§ **What you need to do**: Give the listing again word for word. Skip the pictures.

BEGIN Input records

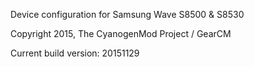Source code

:Device configuration for Samsung Wave S8500 & S8530

Copyright 2015, The CyanogenMod Project / GearCM

Current build version: 20151129
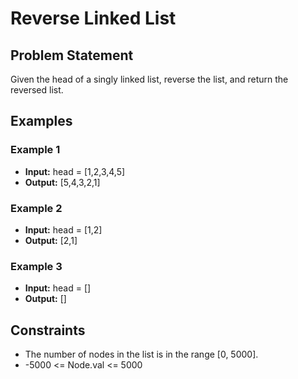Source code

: # Reverse Linked List

## Problem Statement

Given the head of a singly linked list, reverse the list, and return the reversed list.

## Examples

### Example 1
- **Input:** head = [1,2,3,4,5]
- **Output:** [5,4,3,2,1]

### Example 2
- **Input:** head = [1,2]
- **Output:** [2,1]

### Example 3
- **Input:** head = []
- **Output:** []

## Constraints
- The number of nodes in the list is in the range [0, 5000].
- -5000 <= Node.val <= 5000
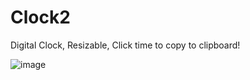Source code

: # Clock2
Digital Clock, Resizable, Click time to copy to clipboard!

![image](https://github.com/djflashpoint/Clock2/assets/10094886/f113fbcf-fd26-44da-9e93-d29b2a71fa0c)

END Input records

§ **Result for this task**:
Source code

:Device configuration for Samsung Wave S8500 & S8530

Copyright 2015, The CyanogenMod Project / GearCM

Current build version: 20151129
Source code

: # Reverse Linked List

## Problem Statement

Given the head of a singly linked list, reverse the list, and return the reversed list.

## Examples

### Example 1
- **Input:** head = [1,2,3,4,5]
- **Output:** [5,4,3,2,1]

### Example 2
- **Input:** head = [1,2]
- **Output:** [2,1]

### Example 3
- **Input:** head = []
- **Output:** []

## Constraints
- The number of nodes in the list is in the range [0, 5000].
- -5000 <= Node.val <= 5000
Source code

: # Clock2
Digital Clock, Resizable, Click time to copy to clipboard!

![image](https://github.com/djflashpoint/Clock2/assets/10094886/f113fbcf-fd26-44da-9e93-d29b2a71fa0c)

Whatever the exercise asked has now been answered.